→ TASK PROMPT: Please state how many lines in the records below contain the word "https"; the number alone is the answer.

Collected data:

--- START ---

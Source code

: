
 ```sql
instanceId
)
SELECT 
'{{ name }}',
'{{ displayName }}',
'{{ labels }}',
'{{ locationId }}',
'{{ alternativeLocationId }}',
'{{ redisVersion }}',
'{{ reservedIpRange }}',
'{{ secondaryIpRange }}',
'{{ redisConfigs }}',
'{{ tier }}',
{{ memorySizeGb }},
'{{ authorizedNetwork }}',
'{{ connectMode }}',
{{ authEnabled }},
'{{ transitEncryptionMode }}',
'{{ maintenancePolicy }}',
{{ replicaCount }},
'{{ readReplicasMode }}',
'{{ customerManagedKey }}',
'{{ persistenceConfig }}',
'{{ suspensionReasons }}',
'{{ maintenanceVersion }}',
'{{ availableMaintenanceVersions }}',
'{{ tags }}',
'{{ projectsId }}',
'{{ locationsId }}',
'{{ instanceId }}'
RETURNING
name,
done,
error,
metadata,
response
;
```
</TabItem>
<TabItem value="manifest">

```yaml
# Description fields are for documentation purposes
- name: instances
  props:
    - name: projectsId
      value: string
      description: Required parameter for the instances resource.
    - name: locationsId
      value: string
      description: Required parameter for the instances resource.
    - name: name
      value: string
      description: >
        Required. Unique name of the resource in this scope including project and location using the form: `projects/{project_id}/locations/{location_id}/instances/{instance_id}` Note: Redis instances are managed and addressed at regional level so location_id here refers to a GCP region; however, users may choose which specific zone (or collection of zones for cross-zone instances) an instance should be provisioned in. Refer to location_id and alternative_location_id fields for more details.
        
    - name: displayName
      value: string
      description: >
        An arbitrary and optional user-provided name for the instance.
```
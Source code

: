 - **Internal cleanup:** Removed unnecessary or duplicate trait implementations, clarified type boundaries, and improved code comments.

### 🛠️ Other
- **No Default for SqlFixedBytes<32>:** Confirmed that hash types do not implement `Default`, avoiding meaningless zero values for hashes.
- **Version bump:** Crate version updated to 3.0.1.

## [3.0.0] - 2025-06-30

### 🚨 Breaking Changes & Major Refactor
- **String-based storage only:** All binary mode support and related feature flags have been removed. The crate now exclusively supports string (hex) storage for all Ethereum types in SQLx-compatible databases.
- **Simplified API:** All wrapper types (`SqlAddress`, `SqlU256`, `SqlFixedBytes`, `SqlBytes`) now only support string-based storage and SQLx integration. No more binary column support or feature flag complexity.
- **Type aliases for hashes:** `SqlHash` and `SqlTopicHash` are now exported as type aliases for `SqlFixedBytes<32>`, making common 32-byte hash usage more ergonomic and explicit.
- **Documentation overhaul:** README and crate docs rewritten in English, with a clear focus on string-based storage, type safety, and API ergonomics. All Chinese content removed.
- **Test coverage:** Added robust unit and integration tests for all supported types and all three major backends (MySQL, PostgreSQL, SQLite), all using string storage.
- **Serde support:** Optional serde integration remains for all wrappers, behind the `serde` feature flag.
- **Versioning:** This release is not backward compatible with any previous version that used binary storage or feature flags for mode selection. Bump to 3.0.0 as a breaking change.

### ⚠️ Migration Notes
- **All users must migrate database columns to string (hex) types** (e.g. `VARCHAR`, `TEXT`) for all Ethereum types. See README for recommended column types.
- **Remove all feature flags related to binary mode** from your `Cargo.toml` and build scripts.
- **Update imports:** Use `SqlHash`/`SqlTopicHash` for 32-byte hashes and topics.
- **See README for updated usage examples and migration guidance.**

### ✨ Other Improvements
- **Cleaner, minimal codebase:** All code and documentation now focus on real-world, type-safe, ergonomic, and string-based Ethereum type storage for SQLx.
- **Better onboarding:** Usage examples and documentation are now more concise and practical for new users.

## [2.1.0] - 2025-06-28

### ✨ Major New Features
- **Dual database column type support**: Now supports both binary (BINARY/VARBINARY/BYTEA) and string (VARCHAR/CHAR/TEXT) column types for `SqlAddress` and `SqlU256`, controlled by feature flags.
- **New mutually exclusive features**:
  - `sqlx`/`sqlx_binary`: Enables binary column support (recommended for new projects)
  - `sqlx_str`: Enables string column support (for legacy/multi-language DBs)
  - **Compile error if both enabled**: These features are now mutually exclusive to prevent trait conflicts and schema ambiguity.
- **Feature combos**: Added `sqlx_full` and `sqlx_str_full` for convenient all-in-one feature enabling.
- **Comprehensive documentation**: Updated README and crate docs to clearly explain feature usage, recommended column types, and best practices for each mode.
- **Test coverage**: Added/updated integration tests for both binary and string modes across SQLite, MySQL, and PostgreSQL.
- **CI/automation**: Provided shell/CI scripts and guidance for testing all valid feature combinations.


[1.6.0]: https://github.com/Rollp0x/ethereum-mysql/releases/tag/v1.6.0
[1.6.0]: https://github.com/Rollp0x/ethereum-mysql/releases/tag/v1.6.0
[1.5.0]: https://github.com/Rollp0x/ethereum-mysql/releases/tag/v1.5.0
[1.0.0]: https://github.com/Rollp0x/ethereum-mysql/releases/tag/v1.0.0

--- END ---

→ SOLUTION TO THIS EXERCISE: 4